ASSIGNMENT
In the listing below, find the line that contains "BEAGLE_PORT | Beagle" and the line that contains "BEAGLE_RUNNER_QUEUE | Rabbitmq". Quote both and every line between them, exactly, and nothing more.

===== MATERIAL FOR THIS TASK

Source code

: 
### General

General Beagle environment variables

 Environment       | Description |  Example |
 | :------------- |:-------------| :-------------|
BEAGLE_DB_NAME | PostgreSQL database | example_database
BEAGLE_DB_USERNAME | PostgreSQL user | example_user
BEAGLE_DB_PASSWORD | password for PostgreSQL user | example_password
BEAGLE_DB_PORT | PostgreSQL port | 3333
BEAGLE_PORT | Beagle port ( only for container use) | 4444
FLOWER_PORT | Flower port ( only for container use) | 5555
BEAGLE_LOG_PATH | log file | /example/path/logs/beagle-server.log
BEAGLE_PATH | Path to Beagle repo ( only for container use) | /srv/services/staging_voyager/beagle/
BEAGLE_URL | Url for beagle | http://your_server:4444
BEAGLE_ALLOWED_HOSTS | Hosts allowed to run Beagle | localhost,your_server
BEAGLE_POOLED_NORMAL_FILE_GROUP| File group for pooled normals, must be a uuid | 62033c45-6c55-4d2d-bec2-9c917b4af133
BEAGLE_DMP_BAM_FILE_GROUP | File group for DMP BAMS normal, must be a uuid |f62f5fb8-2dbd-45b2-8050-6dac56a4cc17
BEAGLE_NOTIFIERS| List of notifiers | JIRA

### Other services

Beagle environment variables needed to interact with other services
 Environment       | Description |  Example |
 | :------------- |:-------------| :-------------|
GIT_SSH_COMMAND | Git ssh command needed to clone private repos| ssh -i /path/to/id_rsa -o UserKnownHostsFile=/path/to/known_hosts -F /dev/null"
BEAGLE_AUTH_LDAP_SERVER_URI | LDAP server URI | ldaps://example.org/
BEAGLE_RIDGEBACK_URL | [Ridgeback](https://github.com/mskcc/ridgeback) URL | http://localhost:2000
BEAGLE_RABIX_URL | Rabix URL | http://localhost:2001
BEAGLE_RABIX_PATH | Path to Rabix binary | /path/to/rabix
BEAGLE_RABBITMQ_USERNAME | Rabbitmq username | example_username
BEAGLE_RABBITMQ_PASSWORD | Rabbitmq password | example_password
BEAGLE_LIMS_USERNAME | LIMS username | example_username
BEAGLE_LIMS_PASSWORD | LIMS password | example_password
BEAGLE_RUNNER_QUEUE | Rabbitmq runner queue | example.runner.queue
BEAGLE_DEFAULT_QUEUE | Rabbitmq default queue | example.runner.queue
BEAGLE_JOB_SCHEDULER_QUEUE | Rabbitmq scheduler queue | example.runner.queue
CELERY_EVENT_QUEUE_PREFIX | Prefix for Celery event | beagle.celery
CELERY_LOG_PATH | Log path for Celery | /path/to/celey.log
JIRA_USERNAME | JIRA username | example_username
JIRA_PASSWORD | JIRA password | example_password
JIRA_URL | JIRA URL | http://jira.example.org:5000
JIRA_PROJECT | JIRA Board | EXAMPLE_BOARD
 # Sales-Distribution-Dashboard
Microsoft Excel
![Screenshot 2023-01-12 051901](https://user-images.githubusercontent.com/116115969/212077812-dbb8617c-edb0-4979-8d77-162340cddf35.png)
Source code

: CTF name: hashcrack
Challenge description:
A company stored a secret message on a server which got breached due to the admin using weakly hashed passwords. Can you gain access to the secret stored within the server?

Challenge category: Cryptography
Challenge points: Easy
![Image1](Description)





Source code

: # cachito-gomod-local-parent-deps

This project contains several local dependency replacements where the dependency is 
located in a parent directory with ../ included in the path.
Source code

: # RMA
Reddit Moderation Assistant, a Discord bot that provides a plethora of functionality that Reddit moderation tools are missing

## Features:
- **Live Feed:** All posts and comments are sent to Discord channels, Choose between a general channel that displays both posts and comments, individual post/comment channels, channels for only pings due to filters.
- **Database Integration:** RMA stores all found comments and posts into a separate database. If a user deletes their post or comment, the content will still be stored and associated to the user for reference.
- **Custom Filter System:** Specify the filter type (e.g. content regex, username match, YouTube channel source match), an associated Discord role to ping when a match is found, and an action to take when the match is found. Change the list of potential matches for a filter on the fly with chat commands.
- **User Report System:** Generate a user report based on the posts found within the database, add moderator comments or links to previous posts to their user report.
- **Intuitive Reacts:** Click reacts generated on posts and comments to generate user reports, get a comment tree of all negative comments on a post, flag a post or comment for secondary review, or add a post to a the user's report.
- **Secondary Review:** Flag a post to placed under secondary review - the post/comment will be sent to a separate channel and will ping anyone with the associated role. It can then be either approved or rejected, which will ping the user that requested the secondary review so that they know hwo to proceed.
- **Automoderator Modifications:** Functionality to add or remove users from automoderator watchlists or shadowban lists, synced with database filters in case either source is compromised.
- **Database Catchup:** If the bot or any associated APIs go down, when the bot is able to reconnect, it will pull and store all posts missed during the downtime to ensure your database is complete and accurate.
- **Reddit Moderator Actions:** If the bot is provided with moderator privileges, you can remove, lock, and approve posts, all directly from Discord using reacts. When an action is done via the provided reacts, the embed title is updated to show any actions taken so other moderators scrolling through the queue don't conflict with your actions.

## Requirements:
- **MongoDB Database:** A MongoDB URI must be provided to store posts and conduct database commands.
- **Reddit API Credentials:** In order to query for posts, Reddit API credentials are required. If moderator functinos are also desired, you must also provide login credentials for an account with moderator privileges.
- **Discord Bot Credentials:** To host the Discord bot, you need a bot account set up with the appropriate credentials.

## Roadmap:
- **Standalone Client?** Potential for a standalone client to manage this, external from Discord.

==========

YOUR SOLUTION
BEAGLE_PORT | Beagle port ( only for container use) | 4444
FLOWER_PORT | Flower port ( only for container use) | 5555
BEAGLE_LOG_PATH | log file | /example/path/logs/beagle-server.log
BEAGLE_PATH | Path to Beagle repo ( only for container use) | /srv/services/staging_voyager/beagle/
BEAGLE_URL | Url for beagle | http://your_server:4444
BEAGLE_ALLOWED_HOSTS | Hosts allowed to run Beagle | localhost,your_server
BEAGLE_POOLED_NORMAL_FILE_GROUP| File group for pooled normals, must be a uuid | 62033c45-6c55-4d2d-bec2-9c917b4af133
BEAGLE_DMP_BAM_FILE_GROUP | File group for DMP BAMS normal, must be a uuid |f62f5fb8-2dbd-45b2-8050-6dac56a4cc17
BEAGLE_NOTIFIERS| List of notifiers | JIRA

### Other services

Beagle environment variables needed to interact with other services
 Environment       | Description |  Example |
 | :------------- |:-------------| :-------------|
GIT_SSH_COMMAND | Git ssh command needed to clone private repos| ssh -i /path/to/id_rsa -o UserKnownHostsFile=/path/to/known_hosts -F /dev/null"
BEAGLE_AUTH_LDAP_SERVER_URI | LDAP server URI | ldaps://example.org/
BEAGLE_RIDGEBACK_URL | [Ridgeback](https://github.com/mskcc/ridgeback) URL | http://localhost:2000
BEAGLE_RABIX_URL | Rabix URL | http://localhost:2001
BEAGLE_RABIX_PATH | Path to Rabix binary | /path/to/rabix
BEAGLE_RABBITMQ_USERNAME | Rabbitmq username | example_username
BEAGLE_RABBITMQ_PASSWORD | Rabbitmq password | example_password
BEAGLE_LIMS_USERNAME | LIMS username | example_username
BEAGLE_LIMS_PASSWORD | LIMS password | example_password
BEAGLE_RUNNER_QUEUE | Rabbitmq runner queue | example.runner.queue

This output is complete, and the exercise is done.